1. ## Infinitely differentiable

Suppose $f$ is infinitely differentiable on $\mathbb{R}$.

(a) If $f''(x) + f(x) = 0, f(0) = 0,$ and $f'(0) = 1,$ show that $f(x)$ = $sin x$.

2. Well, if $f(x) = \sin{x}$, then $f'(x) = \cos{x}$ and $f''(x) = -\sin{x}.$
So $f''(x)+f(x) = -\sin{x}+\sin{x} = 0$ and $f'(0) = \cos(0) = 1$.

3. This is the (one) definition of $\sin$. It is clear that $f^{(2n+1)}(0)=(-1)^n$, and all other derivatives of $f$ vanish. From this, we can construct a Taylor-like series definition of $f$, and see that it fits with the usual Taylor series of $\sin$:

$f(x)=\displaystyle\sum_{n=0}^\infty\frac{(-1)^n}{(2n+1)!}x^{2n+1}$.

You have to be careful in using this statement, which may not preclude the analyticity of $f$.

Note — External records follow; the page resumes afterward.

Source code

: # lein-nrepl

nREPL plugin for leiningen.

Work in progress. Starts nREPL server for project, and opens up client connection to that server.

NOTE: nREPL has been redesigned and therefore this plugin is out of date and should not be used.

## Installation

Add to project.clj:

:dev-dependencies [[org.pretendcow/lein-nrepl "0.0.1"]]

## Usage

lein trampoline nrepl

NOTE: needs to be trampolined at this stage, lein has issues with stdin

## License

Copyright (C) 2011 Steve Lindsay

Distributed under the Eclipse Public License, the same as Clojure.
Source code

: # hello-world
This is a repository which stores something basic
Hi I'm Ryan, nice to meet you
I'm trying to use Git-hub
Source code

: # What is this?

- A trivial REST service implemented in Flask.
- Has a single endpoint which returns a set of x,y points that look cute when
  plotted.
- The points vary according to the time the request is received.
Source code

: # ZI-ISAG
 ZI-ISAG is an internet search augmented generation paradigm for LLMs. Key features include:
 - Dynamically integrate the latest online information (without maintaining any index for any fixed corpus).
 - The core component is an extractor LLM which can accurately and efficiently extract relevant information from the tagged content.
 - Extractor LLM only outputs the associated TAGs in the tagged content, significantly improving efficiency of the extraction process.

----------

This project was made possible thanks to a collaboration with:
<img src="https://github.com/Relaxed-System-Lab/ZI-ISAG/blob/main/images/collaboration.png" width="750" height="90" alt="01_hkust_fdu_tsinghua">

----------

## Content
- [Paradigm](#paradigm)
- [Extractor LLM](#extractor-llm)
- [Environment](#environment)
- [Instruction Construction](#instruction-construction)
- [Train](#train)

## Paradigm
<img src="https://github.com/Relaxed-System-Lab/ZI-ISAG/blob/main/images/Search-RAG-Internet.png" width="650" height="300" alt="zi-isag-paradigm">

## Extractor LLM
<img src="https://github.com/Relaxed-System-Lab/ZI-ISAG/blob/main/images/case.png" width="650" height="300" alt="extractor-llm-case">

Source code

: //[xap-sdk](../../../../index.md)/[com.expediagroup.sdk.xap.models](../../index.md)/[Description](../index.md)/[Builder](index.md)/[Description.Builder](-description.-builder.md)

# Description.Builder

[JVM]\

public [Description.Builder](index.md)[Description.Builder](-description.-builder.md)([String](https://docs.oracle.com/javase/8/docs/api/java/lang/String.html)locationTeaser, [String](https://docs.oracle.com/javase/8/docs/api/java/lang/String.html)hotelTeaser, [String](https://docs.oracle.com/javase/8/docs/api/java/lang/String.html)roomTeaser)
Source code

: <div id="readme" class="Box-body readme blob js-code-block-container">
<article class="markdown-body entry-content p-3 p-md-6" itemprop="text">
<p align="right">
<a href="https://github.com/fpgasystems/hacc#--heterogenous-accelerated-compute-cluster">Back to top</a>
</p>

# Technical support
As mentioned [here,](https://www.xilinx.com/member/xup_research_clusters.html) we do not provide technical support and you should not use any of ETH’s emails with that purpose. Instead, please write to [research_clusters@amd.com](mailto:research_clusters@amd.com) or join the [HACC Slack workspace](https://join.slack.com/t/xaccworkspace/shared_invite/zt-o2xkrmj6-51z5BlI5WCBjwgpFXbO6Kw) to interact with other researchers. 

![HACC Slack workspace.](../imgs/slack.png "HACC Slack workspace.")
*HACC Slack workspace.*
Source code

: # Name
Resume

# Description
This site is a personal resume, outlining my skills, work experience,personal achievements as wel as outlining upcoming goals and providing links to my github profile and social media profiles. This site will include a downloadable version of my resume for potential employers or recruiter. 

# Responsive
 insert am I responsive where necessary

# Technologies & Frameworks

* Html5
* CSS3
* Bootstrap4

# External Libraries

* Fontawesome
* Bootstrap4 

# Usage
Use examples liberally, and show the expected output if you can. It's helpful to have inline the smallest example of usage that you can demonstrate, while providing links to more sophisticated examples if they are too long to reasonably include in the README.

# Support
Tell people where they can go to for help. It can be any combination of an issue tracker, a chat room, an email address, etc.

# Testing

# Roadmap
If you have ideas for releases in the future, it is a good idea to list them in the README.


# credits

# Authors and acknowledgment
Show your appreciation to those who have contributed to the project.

4. Note that The CoffeeMachine's response shows that if f(x)= sin(x), then f satisfies the given conditions. To show the converse, which is the actual problem, you must also show uniqueness for solutions to such a differential equation. Once again, because the Original Poster shows no attempt at a solution, we do not know what he/she has available to do that.